This is a quick and flavorful meal to prepare. The spices on the fish go well with the lemony rice, and the lemony-garlicky tomato salad brightens up the meal.
Serves 4 – adapted from Everyday Food magazine
- 1/2 tablespoon butter
- 1 medium onion, finely diced
- 2 garlic cloves, roughly chopped
- 1 cup basmati rice
- 1 tablespoon finely grated lemon zest (from 1 lemon)
- 2 tablespoons lemon juice
- 2 cups chicken broth
- 2 small zucchinis (or 1 medium zucchini), halved lengthwise and sliced
- salt & pepper
- 1 pound cod or other firm white-fleshed fish, cut into 4 fillets
- 2 teaspoons coriander spice mix (see below)
Coriander spice mix:
In a small bowl, stir together:
- 1/4 cup ground coriander
- 1 tablespoon ground ginger
- 1 tablespoon ground paprika (you can also use hot Hungarian Paprika)
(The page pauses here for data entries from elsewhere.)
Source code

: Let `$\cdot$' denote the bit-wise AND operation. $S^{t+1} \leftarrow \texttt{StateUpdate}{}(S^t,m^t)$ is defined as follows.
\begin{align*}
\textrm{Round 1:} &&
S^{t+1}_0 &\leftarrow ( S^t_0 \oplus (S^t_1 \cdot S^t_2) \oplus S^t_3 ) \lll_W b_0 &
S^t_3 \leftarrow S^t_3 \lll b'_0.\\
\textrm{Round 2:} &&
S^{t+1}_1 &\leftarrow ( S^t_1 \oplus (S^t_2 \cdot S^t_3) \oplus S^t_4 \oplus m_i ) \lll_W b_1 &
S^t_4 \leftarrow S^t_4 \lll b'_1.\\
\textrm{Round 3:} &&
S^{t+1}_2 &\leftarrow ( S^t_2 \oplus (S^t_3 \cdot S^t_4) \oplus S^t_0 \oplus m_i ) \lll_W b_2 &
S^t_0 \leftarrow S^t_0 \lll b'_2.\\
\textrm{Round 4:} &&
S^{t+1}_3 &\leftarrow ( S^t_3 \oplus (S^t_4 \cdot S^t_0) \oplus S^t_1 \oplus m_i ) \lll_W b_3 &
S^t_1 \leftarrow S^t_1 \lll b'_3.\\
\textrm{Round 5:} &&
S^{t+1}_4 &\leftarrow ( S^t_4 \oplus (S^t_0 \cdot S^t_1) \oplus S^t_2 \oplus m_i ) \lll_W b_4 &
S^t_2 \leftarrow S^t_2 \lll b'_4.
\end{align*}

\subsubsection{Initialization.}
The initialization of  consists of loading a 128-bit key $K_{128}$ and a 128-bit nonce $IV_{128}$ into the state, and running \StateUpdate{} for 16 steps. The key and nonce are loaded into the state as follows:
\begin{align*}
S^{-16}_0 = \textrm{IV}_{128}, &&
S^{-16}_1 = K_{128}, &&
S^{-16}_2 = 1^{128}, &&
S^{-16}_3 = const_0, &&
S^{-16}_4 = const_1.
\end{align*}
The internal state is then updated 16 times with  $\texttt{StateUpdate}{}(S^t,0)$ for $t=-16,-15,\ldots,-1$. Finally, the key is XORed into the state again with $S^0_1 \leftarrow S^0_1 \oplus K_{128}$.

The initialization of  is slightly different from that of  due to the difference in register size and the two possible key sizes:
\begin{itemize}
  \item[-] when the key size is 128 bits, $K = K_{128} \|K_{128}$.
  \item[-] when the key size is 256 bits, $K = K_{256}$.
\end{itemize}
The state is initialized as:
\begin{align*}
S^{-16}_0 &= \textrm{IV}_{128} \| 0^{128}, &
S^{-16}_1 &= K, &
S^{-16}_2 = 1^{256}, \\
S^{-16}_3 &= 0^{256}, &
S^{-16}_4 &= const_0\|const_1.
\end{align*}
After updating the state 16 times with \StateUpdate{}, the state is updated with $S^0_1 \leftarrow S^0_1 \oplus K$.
- 1 tablespoon coarse salt
- 1 1/2 teaspoons ground cumin
- 1/4 teaspoon ground pepper
Store in an airtight container.
This spice mix makes about 1/2 cup, but we only need 2 teaspoons. I roughly halved the recipe, you can even quarter it (you don’t need to be very precise in your measurements!). I saved the rest on a marked container. You can even rub it on chicken before cooking.
In a medium saucepan over medium heat, add the butter, then the onion. Cook the onion stirring occasionally until tender for a few minutes.
Add the garlic and stir for 30s.
Add the rice and stir for 1 minute.
Add the lemon zest, lemon juice, broth, zucchini, salt and pepper. Stir and bring to a boil over medium-high heat. Reduce to a simmer, cover and cook for 13 minutes.
Sprinkle spice mix over fish, 1/2 teaspoon per slice of fish.
Arrange the fish over rice in a single layer with the spice side up.
Cover again and cook until the rice is tender and the fish is opaque throughout, 5 to 7 minutes.
Serve with a garlicky tomato salad (with or without the green onions).